Have you ever heard of sea spurge? It's bad news for our southern beaches and we're calling on you to help control its spread.
A close up photo of the sea spurge plant on a beach.

Sea spurge grows at Jervis Bay in New South Wales

A sandy beach covered in toxic sea spurge plants can quickly make a visit to the beach unpleasant. Sea spurge, Euphorbia paralias, is a major plant invader of our beautiful southern beaches and it continues to spread. 

The plant causes environmental problems along many beaches, outcompeting native plants and changing natural patterns of sand movement. It’s also a worry for endangered shorebirds that use the open sand for nesting.  

Our scientists have found a fungus, Venturia paralias, that is highly specific to sea spurge. This fungus was recently approved for release as a biocontrol agent of the plant in Australia. We hope it will help manage this weed that invades beaches from Perth in Western Australia to the mid-north coast of New South Wales, and around Tasmania’s coastline.  

Our research scientist, Dr Gavin Hunter explained that classical biocontrol is where we use the weed’s own enemy against it. To find a plant’s natural enemy with biocontrol potential, we need to travel to the native home of the plant and perform extensive field surveys. 

“We’re always excited when our research leads us to find promising biocontrol agents to manage major weeds, especially toxic ones like sea spurge,” Gavin said.

“We’ll be able to use the fungus we found on sea spurge alongside existing management practices to keep the weed at manageable levels.”  

Managing sea spurge done by fungi

This fungus (Venturia paralias) is native to Europe. It was first collected in France from diseased sea spurge plants. Studied extensively, the fungus infects the leaves and spreads to the stems where it causes lesions. Additionally, severe infections can lead to stem collapse. Our research found the fungus is highly specific towards sea spurge. Based on our results, the fungus was approved by the Department of Agriculture, Water and the Environment (DAWE) for release in Australia.  

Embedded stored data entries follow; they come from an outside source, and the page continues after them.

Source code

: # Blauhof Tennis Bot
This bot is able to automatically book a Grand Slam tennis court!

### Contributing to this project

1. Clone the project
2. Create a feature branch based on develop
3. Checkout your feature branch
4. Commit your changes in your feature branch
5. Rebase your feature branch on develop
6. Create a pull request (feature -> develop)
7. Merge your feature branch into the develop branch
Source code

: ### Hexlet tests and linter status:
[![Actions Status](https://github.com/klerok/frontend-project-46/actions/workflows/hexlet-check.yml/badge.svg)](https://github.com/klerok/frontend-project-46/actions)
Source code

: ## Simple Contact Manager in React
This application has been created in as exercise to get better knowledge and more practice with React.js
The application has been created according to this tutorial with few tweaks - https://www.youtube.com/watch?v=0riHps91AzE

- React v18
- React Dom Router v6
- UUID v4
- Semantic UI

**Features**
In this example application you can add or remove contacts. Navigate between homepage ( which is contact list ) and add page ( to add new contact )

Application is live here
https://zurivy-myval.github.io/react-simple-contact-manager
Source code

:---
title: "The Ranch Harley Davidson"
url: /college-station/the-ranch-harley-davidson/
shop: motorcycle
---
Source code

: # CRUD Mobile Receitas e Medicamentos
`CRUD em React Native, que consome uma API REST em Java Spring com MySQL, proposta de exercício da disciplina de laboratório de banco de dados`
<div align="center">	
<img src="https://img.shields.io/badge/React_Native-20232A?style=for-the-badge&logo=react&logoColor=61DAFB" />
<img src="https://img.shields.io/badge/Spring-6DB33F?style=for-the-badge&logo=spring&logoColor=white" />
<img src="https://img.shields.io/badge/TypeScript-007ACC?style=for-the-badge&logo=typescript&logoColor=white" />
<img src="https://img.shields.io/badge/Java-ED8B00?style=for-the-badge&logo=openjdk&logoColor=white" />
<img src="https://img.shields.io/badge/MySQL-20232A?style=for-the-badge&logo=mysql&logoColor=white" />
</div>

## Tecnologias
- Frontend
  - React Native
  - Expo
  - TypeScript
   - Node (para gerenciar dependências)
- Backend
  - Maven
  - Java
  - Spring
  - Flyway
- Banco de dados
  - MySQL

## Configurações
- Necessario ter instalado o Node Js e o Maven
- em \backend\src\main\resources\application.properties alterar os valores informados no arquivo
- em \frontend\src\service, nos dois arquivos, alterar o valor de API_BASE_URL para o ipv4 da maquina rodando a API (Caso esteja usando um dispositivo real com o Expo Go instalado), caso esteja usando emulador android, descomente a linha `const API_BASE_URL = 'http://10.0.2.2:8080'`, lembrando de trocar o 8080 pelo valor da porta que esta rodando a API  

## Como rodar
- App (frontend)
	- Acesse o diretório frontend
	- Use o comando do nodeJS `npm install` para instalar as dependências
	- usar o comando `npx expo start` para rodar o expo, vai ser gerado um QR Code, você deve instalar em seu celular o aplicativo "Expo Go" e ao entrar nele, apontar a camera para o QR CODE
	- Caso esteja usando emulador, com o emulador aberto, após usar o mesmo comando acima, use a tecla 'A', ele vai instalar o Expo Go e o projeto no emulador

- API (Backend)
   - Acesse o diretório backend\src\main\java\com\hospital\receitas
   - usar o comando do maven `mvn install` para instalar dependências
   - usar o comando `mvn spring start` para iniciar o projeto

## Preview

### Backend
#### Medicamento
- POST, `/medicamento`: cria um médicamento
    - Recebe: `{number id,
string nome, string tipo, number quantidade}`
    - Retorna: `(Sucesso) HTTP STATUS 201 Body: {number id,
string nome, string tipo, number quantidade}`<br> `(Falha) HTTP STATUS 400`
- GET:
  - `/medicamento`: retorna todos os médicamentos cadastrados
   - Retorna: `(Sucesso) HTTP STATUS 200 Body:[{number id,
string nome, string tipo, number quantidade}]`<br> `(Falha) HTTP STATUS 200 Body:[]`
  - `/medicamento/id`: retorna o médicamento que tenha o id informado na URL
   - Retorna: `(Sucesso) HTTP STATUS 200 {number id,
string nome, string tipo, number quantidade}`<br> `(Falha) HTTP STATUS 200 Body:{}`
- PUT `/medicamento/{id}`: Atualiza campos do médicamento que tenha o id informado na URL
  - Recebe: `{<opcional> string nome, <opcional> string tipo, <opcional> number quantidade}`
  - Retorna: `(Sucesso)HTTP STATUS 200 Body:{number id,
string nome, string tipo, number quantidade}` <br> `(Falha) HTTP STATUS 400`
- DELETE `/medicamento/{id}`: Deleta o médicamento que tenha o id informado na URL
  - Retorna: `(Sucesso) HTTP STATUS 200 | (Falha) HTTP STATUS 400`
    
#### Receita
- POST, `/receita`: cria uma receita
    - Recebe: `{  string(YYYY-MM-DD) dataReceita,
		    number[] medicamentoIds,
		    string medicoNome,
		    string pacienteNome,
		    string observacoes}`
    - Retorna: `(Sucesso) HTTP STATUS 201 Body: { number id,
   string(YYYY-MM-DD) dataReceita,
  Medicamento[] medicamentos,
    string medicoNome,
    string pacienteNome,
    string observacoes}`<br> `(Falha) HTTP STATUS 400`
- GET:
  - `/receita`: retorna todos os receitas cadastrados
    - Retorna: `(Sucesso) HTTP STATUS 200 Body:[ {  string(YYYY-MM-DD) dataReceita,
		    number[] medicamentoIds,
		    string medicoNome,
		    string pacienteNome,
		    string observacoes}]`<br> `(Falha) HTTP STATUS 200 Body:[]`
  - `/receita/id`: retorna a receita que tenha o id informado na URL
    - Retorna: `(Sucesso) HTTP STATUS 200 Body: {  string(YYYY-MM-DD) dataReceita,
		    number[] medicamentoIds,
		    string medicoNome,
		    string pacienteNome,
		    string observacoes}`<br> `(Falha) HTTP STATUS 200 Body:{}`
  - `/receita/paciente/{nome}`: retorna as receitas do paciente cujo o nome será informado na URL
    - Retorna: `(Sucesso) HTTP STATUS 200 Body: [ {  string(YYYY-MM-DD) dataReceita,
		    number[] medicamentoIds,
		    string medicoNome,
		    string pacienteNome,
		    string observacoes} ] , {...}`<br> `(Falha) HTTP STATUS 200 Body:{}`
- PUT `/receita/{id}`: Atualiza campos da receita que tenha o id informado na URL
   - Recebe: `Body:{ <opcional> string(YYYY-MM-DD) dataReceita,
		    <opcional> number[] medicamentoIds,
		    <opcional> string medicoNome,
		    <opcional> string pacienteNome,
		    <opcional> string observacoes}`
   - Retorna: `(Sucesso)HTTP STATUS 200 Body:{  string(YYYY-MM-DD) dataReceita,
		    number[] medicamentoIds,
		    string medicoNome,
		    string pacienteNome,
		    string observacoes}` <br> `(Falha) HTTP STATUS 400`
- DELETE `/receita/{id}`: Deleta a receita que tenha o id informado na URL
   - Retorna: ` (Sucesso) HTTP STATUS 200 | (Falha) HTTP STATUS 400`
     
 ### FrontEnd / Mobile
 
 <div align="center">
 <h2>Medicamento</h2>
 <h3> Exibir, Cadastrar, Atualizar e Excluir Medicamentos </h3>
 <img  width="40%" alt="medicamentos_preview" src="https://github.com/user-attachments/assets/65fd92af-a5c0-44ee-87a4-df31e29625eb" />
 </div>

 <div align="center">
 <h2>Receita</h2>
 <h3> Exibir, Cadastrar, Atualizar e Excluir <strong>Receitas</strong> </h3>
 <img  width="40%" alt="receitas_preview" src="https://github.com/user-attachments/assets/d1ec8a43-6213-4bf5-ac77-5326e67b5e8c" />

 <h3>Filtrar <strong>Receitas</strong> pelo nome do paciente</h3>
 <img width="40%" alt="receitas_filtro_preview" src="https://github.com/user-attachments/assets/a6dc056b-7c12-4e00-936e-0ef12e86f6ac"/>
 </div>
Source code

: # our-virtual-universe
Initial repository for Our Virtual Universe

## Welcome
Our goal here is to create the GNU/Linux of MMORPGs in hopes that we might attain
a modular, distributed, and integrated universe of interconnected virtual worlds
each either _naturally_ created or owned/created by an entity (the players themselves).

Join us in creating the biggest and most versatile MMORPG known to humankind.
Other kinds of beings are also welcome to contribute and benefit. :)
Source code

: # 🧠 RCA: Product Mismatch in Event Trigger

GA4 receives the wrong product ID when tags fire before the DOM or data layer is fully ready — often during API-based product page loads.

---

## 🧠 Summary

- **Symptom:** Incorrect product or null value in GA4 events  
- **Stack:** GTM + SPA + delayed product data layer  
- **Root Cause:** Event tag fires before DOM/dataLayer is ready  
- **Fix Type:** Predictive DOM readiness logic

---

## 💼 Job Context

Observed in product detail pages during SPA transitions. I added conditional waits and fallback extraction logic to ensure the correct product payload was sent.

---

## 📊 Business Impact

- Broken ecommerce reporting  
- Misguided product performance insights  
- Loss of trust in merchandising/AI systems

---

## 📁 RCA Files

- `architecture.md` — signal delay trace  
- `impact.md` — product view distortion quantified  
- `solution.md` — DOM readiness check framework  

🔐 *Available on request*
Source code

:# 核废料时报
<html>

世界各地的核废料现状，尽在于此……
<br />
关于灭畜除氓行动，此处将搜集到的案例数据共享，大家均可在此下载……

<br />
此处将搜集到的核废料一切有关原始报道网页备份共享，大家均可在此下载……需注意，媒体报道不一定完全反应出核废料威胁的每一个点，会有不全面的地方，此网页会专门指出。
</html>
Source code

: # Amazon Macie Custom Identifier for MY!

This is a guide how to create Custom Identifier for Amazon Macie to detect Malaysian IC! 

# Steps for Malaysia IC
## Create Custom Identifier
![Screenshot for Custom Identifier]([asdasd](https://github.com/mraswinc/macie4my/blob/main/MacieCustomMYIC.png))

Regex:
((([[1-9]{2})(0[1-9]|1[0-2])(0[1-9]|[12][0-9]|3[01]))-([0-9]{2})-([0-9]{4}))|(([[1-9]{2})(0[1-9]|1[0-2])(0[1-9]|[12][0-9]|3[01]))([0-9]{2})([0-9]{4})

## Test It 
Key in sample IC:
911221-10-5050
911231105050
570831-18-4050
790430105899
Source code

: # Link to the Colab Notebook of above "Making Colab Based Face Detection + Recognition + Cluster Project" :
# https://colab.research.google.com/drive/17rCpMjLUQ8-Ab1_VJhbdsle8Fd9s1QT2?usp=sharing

The high humidity of coastal environments should favour the growth and sporulation of the fungus. Also, prevailing winds should contribute to its spread along the coastline so that it can infect other sea spurge plants. We hope that once released at several sites, the fungus will readily establish and gradually cause disease on sea spurge plants and reduce their ability to produce seeds in the long term. 

A microscopic image of the sea spurge biocontrol fungus, Venturia paralias

Spores of the biocontrol fungus, Venturia paralias

Citizen scientists, we want you 

Severe infestations of sea spurge occur in Tasmania and Victoria. These infestations are the likely source of seeds that spread via ocean currents and invade beaches in New South Wales. So to help stop the spread, the New South Wales Government through its Environmental Trust has committed to financially support releases of the recently approved biocontrol agent in Tasmania and Victoria. 

Keen to participate in a community release of the biocontrol agent? Here’s how you can get involved. If you are in Victoria or Tasmania and identify an infestation, you need to obtain approval from the land manager or owner of the site to make a release. Once you have approval, contact us.  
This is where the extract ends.